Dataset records

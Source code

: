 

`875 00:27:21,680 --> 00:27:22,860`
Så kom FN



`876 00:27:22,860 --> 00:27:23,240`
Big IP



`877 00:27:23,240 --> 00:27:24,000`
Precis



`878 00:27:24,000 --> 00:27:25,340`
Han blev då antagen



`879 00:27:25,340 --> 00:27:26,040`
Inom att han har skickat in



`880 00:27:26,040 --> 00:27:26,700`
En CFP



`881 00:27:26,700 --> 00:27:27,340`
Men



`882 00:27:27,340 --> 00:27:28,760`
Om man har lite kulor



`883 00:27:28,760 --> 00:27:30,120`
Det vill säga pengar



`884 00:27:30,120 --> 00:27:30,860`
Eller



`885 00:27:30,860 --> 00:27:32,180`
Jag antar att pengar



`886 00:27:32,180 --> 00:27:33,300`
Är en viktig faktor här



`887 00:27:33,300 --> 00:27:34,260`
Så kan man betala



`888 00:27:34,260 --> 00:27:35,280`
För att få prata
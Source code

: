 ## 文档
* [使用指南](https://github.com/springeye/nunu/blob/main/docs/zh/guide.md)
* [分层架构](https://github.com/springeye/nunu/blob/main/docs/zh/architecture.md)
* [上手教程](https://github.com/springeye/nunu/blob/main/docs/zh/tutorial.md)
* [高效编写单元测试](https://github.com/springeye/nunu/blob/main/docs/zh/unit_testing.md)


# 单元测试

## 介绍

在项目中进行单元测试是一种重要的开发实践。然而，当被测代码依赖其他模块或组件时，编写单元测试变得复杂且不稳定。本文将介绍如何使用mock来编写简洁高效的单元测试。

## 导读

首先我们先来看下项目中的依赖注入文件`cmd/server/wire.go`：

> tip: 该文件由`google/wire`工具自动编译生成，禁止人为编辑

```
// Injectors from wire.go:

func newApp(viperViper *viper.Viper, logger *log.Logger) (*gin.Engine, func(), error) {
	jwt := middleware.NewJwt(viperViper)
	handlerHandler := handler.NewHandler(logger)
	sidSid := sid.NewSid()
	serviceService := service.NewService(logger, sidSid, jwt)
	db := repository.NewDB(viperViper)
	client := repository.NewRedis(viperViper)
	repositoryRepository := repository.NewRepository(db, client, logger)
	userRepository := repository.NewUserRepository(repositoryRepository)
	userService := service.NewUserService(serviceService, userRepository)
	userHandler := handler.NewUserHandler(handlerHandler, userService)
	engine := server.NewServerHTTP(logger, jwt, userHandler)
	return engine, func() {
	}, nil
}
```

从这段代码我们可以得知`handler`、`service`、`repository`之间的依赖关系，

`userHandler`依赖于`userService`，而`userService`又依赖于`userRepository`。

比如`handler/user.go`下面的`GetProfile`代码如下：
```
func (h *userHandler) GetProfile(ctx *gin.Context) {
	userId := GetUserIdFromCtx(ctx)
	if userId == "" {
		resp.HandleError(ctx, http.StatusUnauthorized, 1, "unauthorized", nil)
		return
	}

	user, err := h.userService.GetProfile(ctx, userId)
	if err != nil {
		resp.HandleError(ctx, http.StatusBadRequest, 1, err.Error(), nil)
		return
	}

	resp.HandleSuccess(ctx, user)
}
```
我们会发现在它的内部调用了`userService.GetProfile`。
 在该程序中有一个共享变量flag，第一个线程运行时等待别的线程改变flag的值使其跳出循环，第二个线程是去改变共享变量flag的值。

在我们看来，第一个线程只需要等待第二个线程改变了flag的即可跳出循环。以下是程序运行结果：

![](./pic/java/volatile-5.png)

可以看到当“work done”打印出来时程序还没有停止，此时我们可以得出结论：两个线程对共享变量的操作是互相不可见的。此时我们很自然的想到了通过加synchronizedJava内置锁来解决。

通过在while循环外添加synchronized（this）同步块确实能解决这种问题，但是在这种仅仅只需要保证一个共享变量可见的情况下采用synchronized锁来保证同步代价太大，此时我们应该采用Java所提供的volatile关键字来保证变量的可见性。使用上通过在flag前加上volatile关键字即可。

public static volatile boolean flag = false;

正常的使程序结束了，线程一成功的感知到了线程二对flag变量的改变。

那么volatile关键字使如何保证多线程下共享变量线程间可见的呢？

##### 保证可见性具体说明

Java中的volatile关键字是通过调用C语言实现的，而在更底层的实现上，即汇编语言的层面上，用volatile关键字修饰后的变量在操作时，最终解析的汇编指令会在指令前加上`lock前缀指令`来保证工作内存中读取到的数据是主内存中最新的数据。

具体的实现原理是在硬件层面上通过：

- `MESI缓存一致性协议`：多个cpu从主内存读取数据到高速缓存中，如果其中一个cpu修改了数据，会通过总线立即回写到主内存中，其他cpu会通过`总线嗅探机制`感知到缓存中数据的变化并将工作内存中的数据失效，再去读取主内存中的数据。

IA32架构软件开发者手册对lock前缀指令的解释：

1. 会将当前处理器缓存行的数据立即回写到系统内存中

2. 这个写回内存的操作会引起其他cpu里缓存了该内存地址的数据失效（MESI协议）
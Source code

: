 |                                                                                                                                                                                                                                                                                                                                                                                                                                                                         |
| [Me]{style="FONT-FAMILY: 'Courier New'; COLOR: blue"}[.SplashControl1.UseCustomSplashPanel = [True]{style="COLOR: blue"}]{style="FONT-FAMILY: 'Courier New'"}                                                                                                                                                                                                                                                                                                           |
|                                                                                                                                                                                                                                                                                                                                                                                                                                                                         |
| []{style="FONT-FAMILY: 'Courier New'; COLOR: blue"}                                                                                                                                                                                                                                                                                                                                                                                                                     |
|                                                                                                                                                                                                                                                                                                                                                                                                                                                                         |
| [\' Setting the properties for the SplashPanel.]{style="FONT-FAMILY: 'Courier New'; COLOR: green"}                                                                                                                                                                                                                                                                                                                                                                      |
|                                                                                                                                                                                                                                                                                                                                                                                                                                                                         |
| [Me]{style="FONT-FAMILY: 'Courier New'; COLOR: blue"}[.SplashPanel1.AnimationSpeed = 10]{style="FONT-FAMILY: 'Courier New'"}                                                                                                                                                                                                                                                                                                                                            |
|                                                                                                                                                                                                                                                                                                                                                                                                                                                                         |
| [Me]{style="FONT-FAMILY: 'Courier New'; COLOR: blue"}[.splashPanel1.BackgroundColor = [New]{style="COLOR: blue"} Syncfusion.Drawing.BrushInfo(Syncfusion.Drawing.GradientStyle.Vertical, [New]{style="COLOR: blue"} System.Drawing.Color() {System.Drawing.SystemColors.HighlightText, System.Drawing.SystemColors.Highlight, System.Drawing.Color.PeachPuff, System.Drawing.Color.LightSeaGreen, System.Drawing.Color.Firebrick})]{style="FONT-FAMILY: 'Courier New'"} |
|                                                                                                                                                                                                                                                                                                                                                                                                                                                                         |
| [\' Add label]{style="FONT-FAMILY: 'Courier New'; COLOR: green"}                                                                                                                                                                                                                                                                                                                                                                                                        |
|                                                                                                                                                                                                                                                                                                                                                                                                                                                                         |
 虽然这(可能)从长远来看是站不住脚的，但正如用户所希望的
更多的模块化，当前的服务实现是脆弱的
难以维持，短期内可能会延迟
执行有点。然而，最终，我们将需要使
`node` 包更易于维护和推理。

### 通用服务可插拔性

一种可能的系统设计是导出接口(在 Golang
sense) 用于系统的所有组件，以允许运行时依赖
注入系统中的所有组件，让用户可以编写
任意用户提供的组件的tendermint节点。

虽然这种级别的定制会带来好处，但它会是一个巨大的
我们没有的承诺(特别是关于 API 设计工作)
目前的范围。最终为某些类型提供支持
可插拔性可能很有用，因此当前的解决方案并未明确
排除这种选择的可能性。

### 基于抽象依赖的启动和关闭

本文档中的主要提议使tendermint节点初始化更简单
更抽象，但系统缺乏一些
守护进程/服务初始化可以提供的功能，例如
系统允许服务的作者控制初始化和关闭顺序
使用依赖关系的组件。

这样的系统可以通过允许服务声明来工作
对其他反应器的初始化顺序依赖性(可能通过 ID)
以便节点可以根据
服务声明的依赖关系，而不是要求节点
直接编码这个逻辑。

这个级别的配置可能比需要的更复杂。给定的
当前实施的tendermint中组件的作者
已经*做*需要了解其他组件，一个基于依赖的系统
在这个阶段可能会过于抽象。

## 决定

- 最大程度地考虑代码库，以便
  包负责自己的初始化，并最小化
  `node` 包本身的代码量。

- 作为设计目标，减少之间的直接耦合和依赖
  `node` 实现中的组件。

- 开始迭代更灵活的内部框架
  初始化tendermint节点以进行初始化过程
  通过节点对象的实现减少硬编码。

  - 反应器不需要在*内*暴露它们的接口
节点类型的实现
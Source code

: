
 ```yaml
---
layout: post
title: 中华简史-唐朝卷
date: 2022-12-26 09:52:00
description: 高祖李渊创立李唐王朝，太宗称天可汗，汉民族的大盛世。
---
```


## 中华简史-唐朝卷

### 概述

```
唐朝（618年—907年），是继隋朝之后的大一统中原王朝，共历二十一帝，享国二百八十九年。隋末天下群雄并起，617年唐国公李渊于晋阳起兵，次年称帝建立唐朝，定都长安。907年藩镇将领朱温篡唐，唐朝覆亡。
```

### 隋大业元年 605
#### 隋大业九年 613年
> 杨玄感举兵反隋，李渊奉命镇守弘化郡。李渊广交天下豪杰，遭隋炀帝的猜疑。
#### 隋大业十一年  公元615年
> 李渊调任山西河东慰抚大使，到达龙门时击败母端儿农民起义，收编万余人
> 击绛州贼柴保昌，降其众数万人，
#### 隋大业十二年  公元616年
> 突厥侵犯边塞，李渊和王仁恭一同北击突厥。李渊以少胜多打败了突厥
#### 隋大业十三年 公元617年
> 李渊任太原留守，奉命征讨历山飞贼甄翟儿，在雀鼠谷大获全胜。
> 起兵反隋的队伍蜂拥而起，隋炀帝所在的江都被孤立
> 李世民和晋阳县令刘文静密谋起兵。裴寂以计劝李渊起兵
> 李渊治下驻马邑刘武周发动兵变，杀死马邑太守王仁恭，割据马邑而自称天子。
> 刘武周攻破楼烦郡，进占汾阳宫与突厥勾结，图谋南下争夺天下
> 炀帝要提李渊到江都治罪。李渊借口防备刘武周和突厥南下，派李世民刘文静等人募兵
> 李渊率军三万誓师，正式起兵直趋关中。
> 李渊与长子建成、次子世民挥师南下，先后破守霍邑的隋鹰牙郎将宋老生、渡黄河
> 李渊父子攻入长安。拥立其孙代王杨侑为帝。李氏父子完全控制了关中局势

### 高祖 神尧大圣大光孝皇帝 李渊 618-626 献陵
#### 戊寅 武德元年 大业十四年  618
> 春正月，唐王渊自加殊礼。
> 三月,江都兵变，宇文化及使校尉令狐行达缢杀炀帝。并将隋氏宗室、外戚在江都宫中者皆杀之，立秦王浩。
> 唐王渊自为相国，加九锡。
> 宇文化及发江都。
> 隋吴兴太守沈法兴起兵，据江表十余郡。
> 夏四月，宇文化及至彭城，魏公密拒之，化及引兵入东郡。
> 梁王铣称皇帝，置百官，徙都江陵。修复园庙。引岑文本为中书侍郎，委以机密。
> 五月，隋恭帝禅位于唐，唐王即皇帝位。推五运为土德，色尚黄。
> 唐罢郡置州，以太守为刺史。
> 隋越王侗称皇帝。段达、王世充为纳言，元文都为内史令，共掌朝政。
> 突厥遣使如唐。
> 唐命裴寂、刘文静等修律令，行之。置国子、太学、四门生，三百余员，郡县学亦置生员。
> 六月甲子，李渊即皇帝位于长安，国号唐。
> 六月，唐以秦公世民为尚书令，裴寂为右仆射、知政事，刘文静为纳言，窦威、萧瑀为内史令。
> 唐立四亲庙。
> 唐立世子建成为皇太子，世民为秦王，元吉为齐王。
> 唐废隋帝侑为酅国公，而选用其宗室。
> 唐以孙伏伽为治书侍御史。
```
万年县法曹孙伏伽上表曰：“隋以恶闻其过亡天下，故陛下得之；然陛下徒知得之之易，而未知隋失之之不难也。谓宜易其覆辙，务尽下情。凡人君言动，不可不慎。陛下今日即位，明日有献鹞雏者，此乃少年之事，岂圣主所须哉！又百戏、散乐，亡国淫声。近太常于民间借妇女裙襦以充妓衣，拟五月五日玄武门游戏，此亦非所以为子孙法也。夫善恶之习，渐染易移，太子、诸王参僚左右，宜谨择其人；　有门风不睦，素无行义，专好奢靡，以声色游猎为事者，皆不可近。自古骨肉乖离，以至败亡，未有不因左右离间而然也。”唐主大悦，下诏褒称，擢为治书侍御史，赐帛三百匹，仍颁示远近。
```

What the task asks
Where the string "func" appears in a line of the entries above, return that line.

Response below
func newApp(viperViper *viper.Viper, logger *log.Logger) (*gin.Engine, func(), error) {
	return engine, func() {
func (h *userHandler) GetProfile(ctx *gin.Context) {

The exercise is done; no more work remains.